#### [TO DO]
Lines from the records below that contain the word "list" are to be copied out.

#### [DATA FOR THIS TASK]
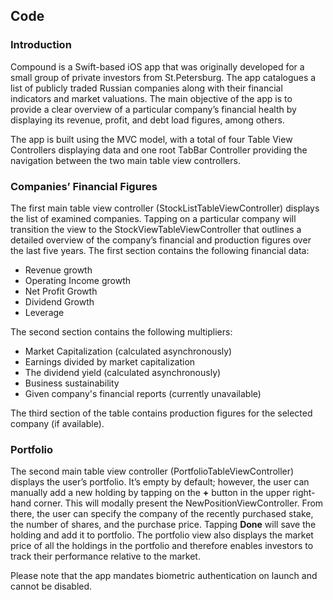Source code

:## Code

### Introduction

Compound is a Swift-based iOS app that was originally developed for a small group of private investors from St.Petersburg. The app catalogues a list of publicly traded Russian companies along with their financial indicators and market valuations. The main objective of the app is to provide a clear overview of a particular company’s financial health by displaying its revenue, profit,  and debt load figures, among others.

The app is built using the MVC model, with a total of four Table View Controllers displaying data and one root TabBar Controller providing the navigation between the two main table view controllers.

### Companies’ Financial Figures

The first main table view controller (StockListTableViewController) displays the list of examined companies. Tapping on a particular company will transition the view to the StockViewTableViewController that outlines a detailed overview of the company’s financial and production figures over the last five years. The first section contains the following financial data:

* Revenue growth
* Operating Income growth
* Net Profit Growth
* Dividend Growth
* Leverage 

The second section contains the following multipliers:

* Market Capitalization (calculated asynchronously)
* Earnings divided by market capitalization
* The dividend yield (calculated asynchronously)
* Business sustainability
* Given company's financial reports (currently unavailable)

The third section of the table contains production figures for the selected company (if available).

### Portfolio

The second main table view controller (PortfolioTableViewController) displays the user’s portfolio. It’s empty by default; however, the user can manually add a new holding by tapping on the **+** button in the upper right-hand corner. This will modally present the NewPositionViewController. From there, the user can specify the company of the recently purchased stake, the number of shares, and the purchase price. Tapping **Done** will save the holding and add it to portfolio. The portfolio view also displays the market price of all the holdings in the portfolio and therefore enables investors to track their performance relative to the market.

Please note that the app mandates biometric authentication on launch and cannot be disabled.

#### [REPLY TO THE TASK]
Compound is a Swift-based iOS app that was originally developed for a small group of private investors from St.Petersburg. The app catalogues a list of publicly traded Russian companies along with their financial indicators and market valuations. The main objective of the app is to provide a clear overview of a particular company’s financial health by displaying its revenue, profit,  and debt load figures, among others.
The first main table view controller (StockListTableViewController) displays the list of examined companies. Tapping on a particular company will transition the view to the StockViewTableViewController that outlines a detailed overview of the company’s financial and production figures over the last five years. The first section contains the following financial data:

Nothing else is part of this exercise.